What Do TV Ratings for Speeches Mean?

Last week it was reported that Barack Obama’s acceptance speech was the most-watched convention speech ever, with 38.4 million viewers. Then, six days later, the Republican vice presidential nominee came within an inch of his record total. And then Nielsen reported that John McCain’s speech edged out Obama’s, making him the most-watched presidential nominee ever.

But there’s a footnote to this victory. Nielsen rates the audiences on commercial networks. But PBS says that 3.5 million people watched its broadcast of Obama’s speech, while only 2.7 million watched McCain on PBS. Why? Need you ask? PBS is a government-funded network for liberals. More people watched McCain on the conservative Fox News Channel, more people watched Obama on the liberal PBS. So if you add in the PBS figures, Obama probably has a very slight edge in total viewers. (Nielsen also doesn’t rate C-SPAN, which doesn’t release viewing figures.)
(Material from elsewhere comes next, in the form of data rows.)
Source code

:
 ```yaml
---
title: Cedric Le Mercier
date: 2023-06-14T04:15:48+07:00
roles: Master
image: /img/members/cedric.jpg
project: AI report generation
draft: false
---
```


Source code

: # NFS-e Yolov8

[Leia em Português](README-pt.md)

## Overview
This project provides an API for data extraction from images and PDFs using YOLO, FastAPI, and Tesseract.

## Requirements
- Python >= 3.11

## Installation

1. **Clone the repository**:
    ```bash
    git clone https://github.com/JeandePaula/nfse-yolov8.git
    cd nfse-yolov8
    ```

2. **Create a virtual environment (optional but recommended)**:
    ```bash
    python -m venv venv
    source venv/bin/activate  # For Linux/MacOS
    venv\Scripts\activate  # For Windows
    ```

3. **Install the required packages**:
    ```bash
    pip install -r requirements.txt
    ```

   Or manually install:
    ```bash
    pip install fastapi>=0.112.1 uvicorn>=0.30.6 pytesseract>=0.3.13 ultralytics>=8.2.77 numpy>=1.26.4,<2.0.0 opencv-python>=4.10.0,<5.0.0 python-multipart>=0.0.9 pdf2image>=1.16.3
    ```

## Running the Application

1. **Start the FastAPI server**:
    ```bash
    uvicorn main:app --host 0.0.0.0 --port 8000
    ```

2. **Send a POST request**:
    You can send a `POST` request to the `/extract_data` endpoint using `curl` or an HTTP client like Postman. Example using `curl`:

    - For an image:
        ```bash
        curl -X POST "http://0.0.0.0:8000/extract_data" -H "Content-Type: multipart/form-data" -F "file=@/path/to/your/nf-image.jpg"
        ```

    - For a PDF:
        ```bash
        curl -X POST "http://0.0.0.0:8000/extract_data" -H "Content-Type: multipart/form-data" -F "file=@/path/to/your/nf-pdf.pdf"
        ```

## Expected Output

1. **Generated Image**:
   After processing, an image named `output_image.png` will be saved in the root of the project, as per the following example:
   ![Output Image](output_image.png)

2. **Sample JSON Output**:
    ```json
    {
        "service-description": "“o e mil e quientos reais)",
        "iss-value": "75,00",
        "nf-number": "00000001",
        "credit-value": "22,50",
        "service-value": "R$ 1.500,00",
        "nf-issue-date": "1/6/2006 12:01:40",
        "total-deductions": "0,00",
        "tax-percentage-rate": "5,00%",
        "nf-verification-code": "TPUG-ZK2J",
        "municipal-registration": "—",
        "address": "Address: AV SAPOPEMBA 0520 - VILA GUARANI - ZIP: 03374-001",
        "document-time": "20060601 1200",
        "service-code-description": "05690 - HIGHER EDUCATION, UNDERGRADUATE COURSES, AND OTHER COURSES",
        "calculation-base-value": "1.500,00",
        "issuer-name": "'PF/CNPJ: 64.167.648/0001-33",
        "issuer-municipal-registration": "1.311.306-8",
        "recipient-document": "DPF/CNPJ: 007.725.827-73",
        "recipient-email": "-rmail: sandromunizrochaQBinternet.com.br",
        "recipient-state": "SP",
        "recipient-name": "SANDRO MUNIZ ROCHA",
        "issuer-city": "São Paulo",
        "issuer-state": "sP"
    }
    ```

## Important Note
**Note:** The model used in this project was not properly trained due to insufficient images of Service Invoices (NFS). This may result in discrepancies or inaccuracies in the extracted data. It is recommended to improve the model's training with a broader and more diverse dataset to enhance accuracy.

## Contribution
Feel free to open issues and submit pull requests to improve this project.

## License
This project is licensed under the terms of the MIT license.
But does any of this matter? Dudley Clendinen reported in the New York Times [$] on August 26, 1984, that more people watched Walter Mondale’s acceptance speech than President Reagan’s. Reagan went on to win the election by 59 to 41 percent. And Jesse Jackson’s convention speech drew more viewers than either Reagan or Mondale.

And that wasn’t the only time, Clendinen reported: “Mr. Humphrey outdrew Mr. Nixon on television [in 1968], but not in the polls. The same thing happened with Gerald R. Ford and Jimmy Carter [in 1976]. And it happened again four years ago, when President Carter lost to Ronald Reagan.”
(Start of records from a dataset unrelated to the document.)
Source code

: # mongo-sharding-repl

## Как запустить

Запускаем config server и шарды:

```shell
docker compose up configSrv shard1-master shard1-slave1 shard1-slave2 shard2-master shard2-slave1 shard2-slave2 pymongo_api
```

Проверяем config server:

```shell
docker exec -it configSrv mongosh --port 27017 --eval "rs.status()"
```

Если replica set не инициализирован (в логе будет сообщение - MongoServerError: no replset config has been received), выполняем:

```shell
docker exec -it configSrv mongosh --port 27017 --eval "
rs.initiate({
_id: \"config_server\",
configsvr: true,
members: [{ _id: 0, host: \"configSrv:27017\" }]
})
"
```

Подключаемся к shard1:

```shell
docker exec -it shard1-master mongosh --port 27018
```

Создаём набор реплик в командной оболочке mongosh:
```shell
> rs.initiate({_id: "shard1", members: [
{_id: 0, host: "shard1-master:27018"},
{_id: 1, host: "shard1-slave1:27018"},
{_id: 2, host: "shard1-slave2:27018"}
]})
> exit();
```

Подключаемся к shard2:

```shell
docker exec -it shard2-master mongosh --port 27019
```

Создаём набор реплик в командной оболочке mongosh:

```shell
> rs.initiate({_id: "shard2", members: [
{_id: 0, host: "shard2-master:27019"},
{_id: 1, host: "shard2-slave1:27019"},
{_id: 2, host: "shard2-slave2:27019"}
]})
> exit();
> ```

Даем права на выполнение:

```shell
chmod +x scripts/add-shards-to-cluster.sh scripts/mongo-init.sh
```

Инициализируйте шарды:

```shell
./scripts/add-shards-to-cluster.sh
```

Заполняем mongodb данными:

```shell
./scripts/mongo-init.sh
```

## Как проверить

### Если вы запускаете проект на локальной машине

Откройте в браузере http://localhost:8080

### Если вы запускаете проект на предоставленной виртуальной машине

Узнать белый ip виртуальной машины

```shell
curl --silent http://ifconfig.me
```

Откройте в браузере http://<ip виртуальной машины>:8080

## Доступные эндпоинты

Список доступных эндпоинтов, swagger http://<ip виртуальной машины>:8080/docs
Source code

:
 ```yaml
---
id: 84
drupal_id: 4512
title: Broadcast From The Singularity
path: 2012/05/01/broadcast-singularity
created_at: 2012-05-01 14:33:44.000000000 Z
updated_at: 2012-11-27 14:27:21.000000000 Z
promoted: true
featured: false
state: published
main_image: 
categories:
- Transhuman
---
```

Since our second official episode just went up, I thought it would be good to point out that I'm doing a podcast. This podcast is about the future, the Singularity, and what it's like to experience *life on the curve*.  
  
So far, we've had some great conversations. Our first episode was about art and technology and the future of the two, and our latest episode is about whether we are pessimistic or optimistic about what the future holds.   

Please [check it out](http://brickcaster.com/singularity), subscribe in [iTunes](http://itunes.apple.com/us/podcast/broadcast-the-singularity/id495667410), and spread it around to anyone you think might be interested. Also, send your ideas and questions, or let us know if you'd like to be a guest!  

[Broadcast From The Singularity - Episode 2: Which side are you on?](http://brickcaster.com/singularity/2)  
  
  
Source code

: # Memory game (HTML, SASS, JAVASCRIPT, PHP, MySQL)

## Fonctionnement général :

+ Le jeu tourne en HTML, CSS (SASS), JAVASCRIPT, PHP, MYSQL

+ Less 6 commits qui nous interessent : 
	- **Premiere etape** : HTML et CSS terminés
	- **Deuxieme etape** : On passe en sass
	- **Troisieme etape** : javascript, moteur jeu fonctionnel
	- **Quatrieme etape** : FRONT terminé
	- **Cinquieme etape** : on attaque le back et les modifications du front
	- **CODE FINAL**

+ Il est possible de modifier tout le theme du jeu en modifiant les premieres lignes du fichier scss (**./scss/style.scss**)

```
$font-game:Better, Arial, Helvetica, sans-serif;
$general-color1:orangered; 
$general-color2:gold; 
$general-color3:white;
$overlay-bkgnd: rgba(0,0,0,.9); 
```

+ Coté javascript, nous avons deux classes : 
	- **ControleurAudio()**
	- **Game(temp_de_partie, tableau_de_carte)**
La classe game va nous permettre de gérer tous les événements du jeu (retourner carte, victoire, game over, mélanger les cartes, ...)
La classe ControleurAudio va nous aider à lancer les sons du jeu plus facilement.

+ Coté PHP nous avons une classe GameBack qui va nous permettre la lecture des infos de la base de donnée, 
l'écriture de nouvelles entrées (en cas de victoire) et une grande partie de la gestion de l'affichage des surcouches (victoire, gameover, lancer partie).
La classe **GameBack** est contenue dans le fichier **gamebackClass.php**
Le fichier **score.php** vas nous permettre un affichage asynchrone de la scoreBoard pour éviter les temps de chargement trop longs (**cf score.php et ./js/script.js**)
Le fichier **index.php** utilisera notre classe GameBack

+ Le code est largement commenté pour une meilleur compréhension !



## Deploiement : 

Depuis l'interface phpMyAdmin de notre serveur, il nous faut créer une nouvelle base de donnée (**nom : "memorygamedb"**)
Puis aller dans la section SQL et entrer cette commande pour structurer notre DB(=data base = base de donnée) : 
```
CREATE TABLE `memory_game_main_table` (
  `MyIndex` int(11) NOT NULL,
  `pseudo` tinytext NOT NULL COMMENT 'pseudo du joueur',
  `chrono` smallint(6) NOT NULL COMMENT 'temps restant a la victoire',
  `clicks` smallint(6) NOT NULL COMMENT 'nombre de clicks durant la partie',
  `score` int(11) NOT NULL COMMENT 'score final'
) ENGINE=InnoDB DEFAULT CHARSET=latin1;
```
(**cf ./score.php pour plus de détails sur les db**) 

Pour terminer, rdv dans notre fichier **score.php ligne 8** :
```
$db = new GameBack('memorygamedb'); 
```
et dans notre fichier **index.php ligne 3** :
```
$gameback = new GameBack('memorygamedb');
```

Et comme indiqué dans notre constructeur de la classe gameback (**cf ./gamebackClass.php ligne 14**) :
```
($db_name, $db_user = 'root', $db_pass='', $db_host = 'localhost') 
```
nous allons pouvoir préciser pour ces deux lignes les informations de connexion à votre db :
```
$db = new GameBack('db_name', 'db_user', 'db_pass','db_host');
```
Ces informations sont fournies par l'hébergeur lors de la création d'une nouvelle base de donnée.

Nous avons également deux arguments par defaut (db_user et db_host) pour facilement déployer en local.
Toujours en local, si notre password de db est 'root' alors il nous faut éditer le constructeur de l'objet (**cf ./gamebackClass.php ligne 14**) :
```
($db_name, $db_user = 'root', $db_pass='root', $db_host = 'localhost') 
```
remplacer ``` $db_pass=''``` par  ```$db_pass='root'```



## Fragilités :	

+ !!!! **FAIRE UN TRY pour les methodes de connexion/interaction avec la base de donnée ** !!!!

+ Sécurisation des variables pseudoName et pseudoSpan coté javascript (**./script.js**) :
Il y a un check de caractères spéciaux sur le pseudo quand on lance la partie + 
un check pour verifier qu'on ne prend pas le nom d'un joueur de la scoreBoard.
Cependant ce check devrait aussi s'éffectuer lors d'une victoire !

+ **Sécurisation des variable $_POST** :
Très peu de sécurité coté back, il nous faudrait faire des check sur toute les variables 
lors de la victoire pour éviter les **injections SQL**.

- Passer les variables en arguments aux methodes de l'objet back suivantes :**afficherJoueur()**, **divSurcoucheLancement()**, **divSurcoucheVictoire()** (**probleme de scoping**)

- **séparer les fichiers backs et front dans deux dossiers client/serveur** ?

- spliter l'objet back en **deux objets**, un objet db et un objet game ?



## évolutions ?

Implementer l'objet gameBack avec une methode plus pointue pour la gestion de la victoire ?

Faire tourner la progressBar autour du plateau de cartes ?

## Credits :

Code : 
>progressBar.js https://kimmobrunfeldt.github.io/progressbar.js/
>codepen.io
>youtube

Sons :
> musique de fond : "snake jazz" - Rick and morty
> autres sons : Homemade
So enjoy your Nielsen victory, Republicans. But don’t assume that a victory at the boob tube presages a victory a the ballot box.

(Footnote: I wondered if today’s candidates were really drawing more viewers than earlier nominees, in the days of three networks and no cable competition. As far as I can tell, yes they are. Reagan and Mondale in 1984 drew 19 million viewers each. Cable was already taking big bites out of the networks by then. Nielsen says that 35 million watched Jimmy Carter’s speech in 1976. He got a much larger percentage of a smaller population.)